All but a few of the covers are in 9"X11 1/2" Mylar 3-hole punched sleeves. (Most of the covers are 8"x10 3/4."  A very few  larger covers are not in Mylar-NYT Magazine is 9 1/4" x 11 1/2" and Rolling Stone is 10" x 12").  In the exhibit on the 2000 campaign the covers were organized in three blocks--Bush, Gore and Post-Election--of about sixty each (4 columns, 15 rows) pinned directly to the sheetrock wall.  As that direct approach may not be possible, a good alternative is to clip the covers in their Mylar sleeves to strings or wires run in parallel rows.  Alternatively they could be pinned to large sheets of foam core or to a soft backing.  The exhibit should be in a gallery or relatively secure space (possibly behind plexiglass or in an exhibit case or window) to prevent theft.  It would be possible to use only part of the material, for example a Bush-only exhibit or a road to the Democratic nomination exhibit.  Coinciding with the exhibit, it would be interesting to organize a lecture or seminar with some of the people who develop these covers.

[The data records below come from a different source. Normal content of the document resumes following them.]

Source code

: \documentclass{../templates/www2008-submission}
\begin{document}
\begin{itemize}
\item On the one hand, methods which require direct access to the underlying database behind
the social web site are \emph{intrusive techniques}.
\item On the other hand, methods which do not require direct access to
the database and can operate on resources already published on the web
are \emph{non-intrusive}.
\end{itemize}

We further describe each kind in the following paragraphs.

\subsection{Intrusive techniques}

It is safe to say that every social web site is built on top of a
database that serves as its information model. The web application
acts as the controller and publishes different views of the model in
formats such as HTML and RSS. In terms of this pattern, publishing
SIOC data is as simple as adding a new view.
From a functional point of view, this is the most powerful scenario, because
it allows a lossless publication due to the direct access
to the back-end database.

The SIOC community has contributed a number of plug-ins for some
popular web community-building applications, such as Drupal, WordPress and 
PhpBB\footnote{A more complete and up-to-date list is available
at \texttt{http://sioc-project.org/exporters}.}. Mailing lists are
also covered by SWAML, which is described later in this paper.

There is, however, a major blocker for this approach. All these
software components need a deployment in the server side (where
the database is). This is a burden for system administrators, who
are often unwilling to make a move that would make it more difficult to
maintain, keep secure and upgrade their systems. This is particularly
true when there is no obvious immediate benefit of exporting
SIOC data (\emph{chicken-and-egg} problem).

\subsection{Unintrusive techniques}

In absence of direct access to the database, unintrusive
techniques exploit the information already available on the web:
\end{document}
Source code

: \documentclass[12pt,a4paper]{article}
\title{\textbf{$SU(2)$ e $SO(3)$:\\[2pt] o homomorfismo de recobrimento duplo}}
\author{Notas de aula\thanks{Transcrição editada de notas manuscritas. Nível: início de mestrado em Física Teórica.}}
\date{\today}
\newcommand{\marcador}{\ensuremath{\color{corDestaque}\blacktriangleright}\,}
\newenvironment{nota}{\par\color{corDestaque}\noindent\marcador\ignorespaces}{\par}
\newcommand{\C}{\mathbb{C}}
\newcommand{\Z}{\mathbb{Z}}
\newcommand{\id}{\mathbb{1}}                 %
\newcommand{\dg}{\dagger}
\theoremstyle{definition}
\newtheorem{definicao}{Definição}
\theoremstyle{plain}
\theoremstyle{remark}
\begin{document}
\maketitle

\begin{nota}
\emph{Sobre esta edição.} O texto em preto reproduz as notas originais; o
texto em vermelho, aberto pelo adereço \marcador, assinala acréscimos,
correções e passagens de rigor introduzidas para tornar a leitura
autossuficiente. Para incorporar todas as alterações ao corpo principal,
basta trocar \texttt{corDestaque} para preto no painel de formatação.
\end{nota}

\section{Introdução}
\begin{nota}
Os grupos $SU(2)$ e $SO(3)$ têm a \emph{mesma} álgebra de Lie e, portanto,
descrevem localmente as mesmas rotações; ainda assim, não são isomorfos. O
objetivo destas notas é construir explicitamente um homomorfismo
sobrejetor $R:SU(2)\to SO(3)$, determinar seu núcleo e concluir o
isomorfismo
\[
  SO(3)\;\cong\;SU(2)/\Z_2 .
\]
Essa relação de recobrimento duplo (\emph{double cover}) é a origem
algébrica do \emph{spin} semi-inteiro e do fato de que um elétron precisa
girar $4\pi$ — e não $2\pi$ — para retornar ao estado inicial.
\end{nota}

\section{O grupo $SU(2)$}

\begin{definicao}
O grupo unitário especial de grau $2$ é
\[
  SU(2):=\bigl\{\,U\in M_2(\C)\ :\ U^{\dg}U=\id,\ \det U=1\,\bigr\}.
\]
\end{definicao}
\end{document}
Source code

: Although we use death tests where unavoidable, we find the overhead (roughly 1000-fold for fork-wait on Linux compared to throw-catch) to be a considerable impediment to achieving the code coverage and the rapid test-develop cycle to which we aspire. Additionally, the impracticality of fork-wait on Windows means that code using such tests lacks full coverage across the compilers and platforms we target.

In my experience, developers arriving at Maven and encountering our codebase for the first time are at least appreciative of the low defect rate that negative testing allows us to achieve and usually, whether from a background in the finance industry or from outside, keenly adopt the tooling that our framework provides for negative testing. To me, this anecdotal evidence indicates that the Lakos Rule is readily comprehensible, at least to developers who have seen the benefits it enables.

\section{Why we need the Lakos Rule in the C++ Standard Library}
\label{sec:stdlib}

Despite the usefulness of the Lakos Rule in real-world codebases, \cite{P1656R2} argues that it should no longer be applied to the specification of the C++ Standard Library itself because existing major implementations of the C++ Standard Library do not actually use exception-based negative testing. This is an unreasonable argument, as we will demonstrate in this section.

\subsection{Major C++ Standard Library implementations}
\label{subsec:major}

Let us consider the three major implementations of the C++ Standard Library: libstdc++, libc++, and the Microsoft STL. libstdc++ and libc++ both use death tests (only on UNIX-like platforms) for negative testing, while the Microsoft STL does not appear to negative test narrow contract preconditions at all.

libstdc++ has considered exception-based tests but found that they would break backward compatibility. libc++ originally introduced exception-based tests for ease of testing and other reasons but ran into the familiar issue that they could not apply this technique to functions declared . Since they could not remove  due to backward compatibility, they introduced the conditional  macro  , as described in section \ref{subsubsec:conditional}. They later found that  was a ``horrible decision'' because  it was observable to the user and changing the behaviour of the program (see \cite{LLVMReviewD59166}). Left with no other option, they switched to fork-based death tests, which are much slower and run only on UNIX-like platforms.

To help or offer suggestions please contact Eric M. Appleman at the coordinates above.

1. The two other major newsweeklies took a different approach for the Sept. 24, 2001 issues.  Newsweek ran a photo of firemen raising the flag amid rubble and the caption "God Bless America."  USN&WR ran a photo of WTC wreckage and the caption "Under Siege."
2.  The Charles Ommanney photo on the cover of the Sept. 6, 2004 issue of Newsweek generated varied responses from readers.  In the Sept. 20 letters, Bruce Wallin of Pacific Palisades, California wrote, "Your Sept. 6 cover was perfect.  You somehow managed to capture in one photograph, the fearless leader Bush's supporters adore and the cocky dunce his detractors revile."  However Robert Shive of St. Charles, Missouri had a different opinion.  "It's hared to imagine a more unflattering picture than your cover photo of George W. Bush," he wrote.


-Dec. 2004 rev.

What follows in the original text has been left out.